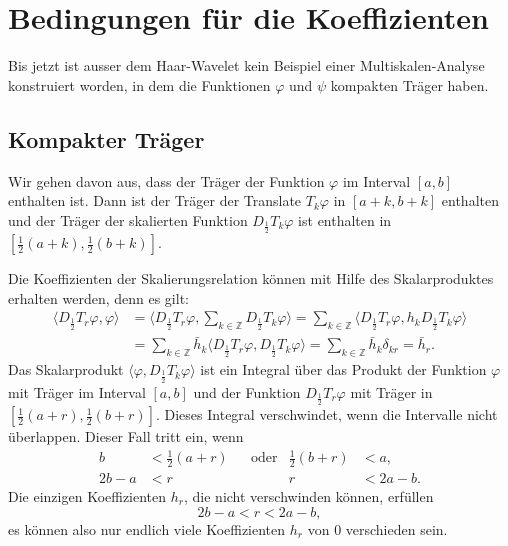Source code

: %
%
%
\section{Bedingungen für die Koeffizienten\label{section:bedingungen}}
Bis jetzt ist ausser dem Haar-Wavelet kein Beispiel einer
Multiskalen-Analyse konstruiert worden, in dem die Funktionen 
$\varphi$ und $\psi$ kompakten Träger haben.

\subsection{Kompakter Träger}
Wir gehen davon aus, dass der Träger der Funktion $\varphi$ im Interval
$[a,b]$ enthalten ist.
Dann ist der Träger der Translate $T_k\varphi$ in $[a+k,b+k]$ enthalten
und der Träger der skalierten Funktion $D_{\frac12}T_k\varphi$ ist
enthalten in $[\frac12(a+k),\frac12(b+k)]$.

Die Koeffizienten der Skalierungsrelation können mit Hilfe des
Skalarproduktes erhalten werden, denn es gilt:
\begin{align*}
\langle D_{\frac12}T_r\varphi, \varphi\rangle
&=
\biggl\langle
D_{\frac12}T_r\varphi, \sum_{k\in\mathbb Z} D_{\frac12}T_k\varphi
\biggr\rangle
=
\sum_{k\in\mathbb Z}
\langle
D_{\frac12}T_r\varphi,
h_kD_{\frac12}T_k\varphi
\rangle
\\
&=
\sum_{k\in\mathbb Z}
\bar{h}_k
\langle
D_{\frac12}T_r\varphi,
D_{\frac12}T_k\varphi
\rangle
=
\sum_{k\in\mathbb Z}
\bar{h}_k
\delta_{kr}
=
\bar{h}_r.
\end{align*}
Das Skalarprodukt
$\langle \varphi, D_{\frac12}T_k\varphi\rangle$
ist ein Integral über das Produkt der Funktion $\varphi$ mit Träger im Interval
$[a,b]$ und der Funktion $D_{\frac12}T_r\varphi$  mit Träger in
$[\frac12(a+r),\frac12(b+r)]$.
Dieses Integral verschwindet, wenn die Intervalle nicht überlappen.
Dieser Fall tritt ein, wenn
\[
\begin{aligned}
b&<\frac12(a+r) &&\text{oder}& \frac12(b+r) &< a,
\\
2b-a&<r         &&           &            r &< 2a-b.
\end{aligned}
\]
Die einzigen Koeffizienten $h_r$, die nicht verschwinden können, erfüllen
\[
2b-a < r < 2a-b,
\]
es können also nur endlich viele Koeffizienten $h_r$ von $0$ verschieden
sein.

################

* [Action item]
Quote the listing above in full, except for the pictures.

* [Solution]
Source code

: %
%
%
\section{Bedingungen für die Koeffizienten\label{section:bedingungen}}
Bis jetzt ist ausser dem Haar-Wavelet kein Beispiel einer
Multiskalen-Analyse konstruiert worden, in dem die Funktionen 
$\varphi$ und $\psi$ kompakten Träger haben.

\subsection{Kompakter Träger}
Wir gehen davon aus, dass der Träger der Funktion $\varphi$ im Interval
$[a,b]$ enthalten ist.
Dann ist der Träger der Translate $T_k\varphi$ in $[a+k,b+k]$ enthalten
und der Träger der skalierten Funktion $D_{\frac12}T_k\varphi$ ist
enthalten in $[\frac12(a+k),\frac12(b+k)]$.

Die Koeffizienten der Skalierungsrelation können mit Hilfe des
Skalarproduktes erhalten werden, denn es gilt:
\begin{align*}
\langle D_{\frac12}T_r\varphi, \varphi\rangle
&=
\biggl\langle
D_{\frac12}T_r\varphi, \sum_{k\in\mathbb Z} D_{\frac12}T_k\varphi
\biggr\rangle
=
\sum_{k\in\mathbb Z}
\langle
D_{\frac12}T_r\varphi,
h_kD_{\frac12}T_k\varphi
\rangle
\\
&=
\sum_{k\in\mathbb Z}
\bar{h}_k
\langle
D_{\frac12}T_r\varphi,
D_{\frac12}T_k\varphi
\rangle
=
\sum_{k\in\mathbb Z}
\bar{h}_k
\delta_{kr}
=
\bar{h}_r.
\end{align*}
Das Skalarprodukt
$\langle \varphi, D_{\frac12}T_k\varphi\rangle$
ist ein Integral über das Produkt der Funktion $\varphi$ mit Träger im Interval
$[a,b]$ und der Funktion $D_{\frac12}T_r\varphi$  mit Träger in
$[\frac12(a+r),\frac12(b+r)]$.
Dieses Integral verschwindet, wenn die Intervalle nicht überlappen.
Dieser Fall tritt ein, wenn
\[
\begin{aligned}
b&<\frac12(a+r) &&\text{oder}& \frac12(b+r) &< a,
\\
2b-a&<r         &&           &            r &< 2a-b.
\end{aligned}
\]
Die einzigen Koeffizienten $h_r$, die nicht verschwinden können, erfüllen
\[
2b-a < r < 2a-b,
\]
es können also nur endlich viele Koeffizienten $h_r$ von $0$ verschieden
sein.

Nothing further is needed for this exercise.